- _WORK INSTRUCTION_
Which of the lines in the records below hold the string "depth"? Copy every one of them.

- _MATERIAL SUPPLIED_
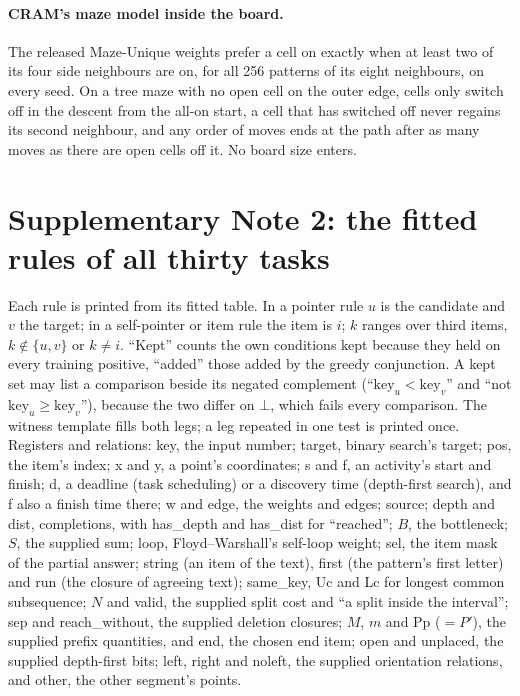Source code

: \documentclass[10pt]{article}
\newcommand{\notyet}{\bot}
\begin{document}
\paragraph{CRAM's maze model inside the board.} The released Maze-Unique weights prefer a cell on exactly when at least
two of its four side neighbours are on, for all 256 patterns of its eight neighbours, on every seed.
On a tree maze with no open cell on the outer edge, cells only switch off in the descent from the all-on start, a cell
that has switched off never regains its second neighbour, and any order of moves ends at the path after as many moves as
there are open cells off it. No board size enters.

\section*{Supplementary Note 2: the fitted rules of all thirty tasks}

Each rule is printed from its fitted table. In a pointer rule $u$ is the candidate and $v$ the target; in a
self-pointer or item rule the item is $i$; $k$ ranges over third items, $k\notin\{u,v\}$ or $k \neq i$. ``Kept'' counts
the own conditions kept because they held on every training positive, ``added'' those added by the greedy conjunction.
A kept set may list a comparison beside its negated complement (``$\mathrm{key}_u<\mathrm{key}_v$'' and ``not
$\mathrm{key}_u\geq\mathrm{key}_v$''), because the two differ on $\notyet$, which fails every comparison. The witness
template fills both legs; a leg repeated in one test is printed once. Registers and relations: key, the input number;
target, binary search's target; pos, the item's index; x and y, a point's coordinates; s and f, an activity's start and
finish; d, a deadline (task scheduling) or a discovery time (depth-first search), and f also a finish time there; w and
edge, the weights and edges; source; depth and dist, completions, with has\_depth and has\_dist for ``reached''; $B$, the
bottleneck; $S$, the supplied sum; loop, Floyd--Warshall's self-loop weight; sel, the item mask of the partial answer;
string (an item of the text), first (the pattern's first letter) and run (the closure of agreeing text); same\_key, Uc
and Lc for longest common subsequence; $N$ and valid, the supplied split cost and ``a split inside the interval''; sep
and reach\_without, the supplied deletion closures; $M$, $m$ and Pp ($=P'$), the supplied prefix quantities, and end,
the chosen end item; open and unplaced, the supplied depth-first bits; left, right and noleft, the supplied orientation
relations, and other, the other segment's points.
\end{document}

- _PROBLEM SOLUTION_
finish; d, a deadline (task scheduling) or a discovery time (depth-first search), and f also a finish time there; w and
edge, the weights and edges; source; depth and dist, completions, with has\_depth and has\_dist for ``reached''; $B$, the
the chosen end item; open and unplaced, the supplied depth-first bits; left, right and noleft, the supplied orientation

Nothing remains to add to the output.